Engine/Shaders/Private/DoubleWordMath.ush

// Copyright Epic Games, Inc. All Rights Reserved.

#pragma once

// Double-word arithmetic using algorithms from:
//    "Tight and rigourous error bounds for basic building blocks of double-word arithmetic"
//       Mioara Joldes, Jean - Michel Muller, Valentina Popescu 
//    ACM Transactions on Mathematical Software [2017]

// NOTE: the publication above is mainly about proving tight error bounds, the technique itself is much older even (see [Knuth 1974] for instance).

// The basic idea is to represent floating point results using an un-evaluated sum of two floats. For example for addition of a + b, we have:
//    a + b == c.h + c.l
//    c.h: closest float to a + b
//    c.l: remainder (usually a small value)
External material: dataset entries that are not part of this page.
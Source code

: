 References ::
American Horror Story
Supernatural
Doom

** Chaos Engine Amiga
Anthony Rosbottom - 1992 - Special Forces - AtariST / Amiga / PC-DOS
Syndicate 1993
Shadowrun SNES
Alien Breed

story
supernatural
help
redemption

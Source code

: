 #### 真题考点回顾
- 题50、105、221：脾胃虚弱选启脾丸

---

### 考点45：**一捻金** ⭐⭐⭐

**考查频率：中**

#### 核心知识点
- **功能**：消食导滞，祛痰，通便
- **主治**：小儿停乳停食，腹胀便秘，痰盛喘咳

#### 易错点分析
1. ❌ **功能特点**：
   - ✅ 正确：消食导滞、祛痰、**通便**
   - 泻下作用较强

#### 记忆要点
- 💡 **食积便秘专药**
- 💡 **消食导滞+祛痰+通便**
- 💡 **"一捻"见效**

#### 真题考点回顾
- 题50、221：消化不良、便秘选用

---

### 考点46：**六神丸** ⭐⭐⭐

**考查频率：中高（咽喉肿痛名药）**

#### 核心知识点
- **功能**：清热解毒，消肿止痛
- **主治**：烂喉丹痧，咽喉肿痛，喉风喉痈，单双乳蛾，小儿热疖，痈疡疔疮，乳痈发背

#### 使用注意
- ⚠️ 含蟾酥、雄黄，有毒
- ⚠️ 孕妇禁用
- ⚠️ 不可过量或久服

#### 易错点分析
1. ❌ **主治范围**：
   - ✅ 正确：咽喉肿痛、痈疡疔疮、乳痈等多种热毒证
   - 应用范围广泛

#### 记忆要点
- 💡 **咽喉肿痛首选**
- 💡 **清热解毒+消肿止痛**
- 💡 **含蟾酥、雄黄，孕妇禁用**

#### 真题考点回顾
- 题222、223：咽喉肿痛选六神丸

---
// The functions below implement a minimum set of arithmetic operations on such numbers. The suffix _f or _d is used to
// distinguish the type of the arguments (plain float vs. "double" float).
// TODO: Make use of operator overloading (when available)?

// Important note: the HLSL keyword 'precise' is required to prevent the compiler from optimizing away certain constructions.
// Indeed while some expressions below may appear to cancel out mathematically, they do not cancel out _numerically_ which is
// how the algorithms are able to capture additional precision.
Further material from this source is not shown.